If the recent decision to harvest the salt in its pool in the hotel area of the Dead Sea is not implemented quickly, some of the hotels will have to be moved before they are flooded, the Dead Sea Works warned Wednesday.
The Dead Sea Works is concerned about the beating its image took following the pre-decision discussions of the best way to deal with the rising level of water in the pool, "when it was claimed that we are drying up the Dead Sea and are not willing to do what is necessary to prevent the flooding of the hotels," Noam Goldstein, the deputy managing director of the company, said.
Goldstein said the Dead Sea Works has decided to launch its first-ever campaign to explain that the southern part of the Dead Sea would have dried out because of the pumping of water for regional use and that it is unconnected to industrial activities. "Only thanks to the Dead Sea Works are there pools for tourists to use," he said.
The Dead Sea Works will be publishing ads and film clips that will say that the industry is what has brought life to the southern Dead Sea region.
According to various estimates, 65 percent of the decline in the level of the Dead Sea stems from utilization of water sources for drinking and agriculture that normally would have flowed into the salty lake - first and foremost, the Jordan River. The rest of the decline is because of Dead Sea water being drawn off into pools by the Dead Sea industries in Israel and Jordan.

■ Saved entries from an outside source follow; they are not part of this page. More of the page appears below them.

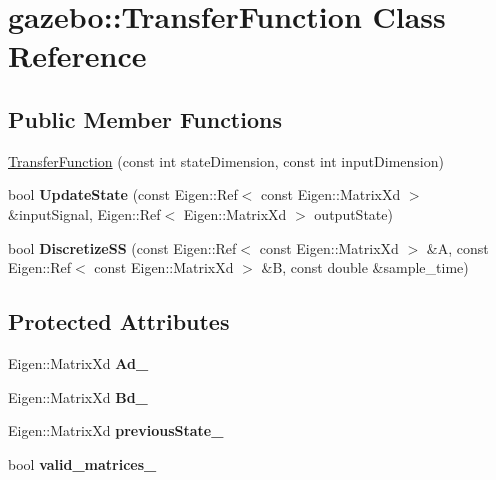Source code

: \hypertarget{classgazebo_1_1_transfer_function}{\section{gazebo\-:\-:Transfer\-Function Class Reference}
\label{classgazebo_1_1_transfer_function}
}
\subsection*{Public Member Functions}
\begin{DoxyCompactItemize}
\item 
\hyperlink{classgazebo_1_1_transfer_function_a67927cfdcba964bb37d3ad76459a1837}{Transfer\-Function} (const int state\-Dimension, const int input\-Dimension)
\item 
\hypertarget{classgazebo_1_1_transfer_function_ab12052474f591bef9cb4452feeee6a90}{bool {\bfseries Update\-State} (const Eigen\-::\-Ref$<$ const Eigen\-::\-Matrix\-Xd $>$ \&input\-Signal, Eigen\-::\-Ref$<$ Eigen\-::\-Matrix\-Xd $>$ output\-State)}\label{classgazebo_1_1_transfer_function_ab12052474f591bef9cb4452feeee6a90}

\item 
\hypertarget{classgazebo_1_1_transfer_function_ae12d7e863cd3eaff1113ccd86f1981f8}{bool {\bfseries Discretize\-S\-S} (const Eigen\-::\-Ref$<$ const Eigen\-::\-Matrix\-Xd $>$ \&A, const Eigen\-::\-Ref$<$ const Eigen\-::\-Matrix\-Xd $>$ \&B, const double \&sample\-\_\-time)}\label{classgazebo_1_1_transfer_function_ae12d7e863cd3eaff1113ccd86f1981f8}

\end{DoxyCompactItemize}
\subsection*{Protected Attributes}
\begin{DoxyCompactItemize}
\item 
\hypertarget{classgazebo_1_1_transfer_function_af2b582071e209a501fe7827e9f9800e8}{Eigen\-::\-Matrix\-Xd {\bfseries Ad\-\_\-}}\label{classgazebo_1_1_transfer_function_af2b582071e209a501fe7827e9f9800e8}

\item 
\hypertarget{classgazebo_1_1_transfer_function_a7a987cb128df13733a0e596c4ebcbf2a}{Eigen\-::\-Matrix\-Xd {\bfseries Bd\-\_\-}}\label{classgazebo_1_1_transfer_function_a7a987cb128df13733a0e596c4ebcbf2a}

\item 
\hypertarget{classgazebo_1_1_transfer_function_a50112808200217a1df7d23a8998a20c6}{Eigen\-::\-Matrix\-Xd {\bfseries previous\-State\-\_\-}}\label{classgazebo_1_1_transfer_function_a50112808200217a1df7d23a8998a20c6}

\item 
\hypertarget{classgazebo_1_1_transfer_function_a274c05843951a83d3af3c02740981db6}{bool {\bfseries valid\-\_\-matrices\-\_\-}}\label{classgazebo_1_1_transfer_function_a274c05843951a83d3af3c02740981db6}

\end{DoxyCompactItemize}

When the ministers of environmental affairs and of tourism decided a few weeks ago that harvesting the salt from the bottom of the pool was the preferable way to deal with the threat of flooding, rather than moving the hotels, they also said the Dead Sea Works should pay for the harvest.
But according to Goldstein, when the Dead Sea Works was privatized and transfered to the ownership of the Ofer Brothers, no obligation was imposed on the company to pay for preventing the flooding of the hotels. "Although we are under no contractual obligation, we are prepared to participate in the matter because we are a responsible company," Goldstein said.
He added that representatives of the company were negotiating with the Finance Ministry to determine how much the Dead Sea Works would contribute toward harvesting the salt.
But Goldstein warned that the planning must already begin because in 2017, the level of the pool will for the first time be higher than the rooms of the nearest hotels. By that time it will no longer be possible to raise the berms around the pool, and if the salt is not harvested by then, there will be no choice but to move the hotels.
"We estimate that planning and approving the harvesting system will take two years, and building it will take another two years," Goldstein said. "It will take us another two years to stabilize the level of the Dead Sea after the harvest is begun. Therefore we must begin now, before it's too late."